Collected data entries:
┌──

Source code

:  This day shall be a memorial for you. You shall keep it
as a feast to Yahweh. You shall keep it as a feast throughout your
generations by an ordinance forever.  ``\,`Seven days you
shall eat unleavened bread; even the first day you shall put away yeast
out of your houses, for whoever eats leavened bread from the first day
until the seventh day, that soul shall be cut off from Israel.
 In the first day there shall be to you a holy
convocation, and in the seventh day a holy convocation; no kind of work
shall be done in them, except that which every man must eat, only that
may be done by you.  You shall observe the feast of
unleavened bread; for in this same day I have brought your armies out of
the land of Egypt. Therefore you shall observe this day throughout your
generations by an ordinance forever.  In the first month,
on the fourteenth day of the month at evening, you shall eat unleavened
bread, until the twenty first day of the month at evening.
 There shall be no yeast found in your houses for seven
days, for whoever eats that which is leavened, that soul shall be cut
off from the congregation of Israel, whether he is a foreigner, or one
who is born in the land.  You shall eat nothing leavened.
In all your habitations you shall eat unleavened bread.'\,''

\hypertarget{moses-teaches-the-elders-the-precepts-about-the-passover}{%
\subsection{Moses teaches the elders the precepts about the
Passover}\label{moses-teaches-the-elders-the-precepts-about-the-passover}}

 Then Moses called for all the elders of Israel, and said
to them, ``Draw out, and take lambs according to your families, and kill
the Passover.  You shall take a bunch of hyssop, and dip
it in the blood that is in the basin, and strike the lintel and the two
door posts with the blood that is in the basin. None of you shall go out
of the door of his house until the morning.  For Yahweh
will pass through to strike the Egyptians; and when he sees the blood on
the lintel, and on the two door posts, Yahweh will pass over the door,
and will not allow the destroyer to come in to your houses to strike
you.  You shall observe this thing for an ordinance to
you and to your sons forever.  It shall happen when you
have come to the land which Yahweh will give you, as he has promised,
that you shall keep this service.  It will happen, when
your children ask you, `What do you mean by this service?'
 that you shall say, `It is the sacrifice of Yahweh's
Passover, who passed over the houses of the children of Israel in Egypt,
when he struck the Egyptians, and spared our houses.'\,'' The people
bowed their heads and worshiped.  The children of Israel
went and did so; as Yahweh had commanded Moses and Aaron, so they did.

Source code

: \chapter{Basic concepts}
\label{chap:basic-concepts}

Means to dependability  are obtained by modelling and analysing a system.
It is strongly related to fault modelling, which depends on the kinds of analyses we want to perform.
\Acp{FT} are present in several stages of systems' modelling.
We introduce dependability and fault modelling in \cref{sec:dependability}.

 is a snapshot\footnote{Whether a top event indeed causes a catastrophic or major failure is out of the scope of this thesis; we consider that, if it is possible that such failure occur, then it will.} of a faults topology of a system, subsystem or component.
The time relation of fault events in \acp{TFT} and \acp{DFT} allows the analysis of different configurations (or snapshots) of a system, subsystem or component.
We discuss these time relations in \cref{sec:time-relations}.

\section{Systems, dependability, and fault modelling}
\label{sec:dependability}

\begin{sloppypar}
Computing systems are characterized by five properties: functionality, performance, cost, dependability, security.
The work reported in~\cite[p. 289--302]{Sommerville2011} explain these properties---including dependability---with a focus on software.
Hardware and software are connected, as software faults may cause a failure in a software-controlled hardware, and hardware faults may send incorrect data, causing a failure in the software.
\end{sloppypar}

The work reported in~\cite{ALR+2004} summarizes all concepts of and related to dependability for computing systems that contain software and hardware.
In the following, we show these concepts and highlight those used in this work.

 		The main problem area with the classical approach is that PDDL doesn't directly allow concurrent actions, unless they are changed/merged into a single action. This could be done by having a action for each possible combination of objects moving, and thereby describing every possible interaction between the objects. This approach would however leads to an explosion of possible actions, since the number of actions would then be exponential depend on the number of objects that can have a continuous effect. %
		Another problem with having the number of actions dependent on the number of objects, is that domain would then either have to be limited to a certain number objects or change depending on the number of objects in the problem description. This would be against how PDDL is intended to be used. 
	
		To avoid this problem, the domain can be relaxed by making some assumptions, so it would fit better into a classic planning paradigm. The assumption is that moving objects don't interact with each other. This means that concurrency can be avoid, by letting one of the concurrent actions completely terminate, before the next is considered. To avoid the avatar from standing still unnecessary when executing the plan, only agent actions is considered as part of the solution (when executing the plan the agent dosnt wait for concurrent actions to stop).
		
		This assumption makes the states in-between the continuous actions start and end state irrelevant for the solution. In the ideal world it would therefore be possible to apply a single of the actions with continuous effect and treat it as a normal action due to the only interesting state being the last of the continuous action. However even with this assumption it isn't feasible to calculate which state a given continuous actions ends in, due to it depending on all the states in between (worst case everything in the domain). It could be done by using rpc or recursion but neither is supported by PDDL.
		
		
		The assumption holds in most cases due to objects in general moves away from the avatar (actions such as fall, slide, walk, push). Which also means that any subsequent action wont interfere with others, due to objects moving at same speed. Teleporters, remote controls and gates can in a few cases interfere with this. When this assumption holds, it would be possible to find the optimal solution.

└──

| TASK OBJECTIVE |
Using the data above, show each line where "label" occurs.

| ANSWER |
Passover}\label{moses-teaches-the-elders-the-precepts-about-the-passover}}
\label{chap:basic-concepts}
\label{sec:dependability}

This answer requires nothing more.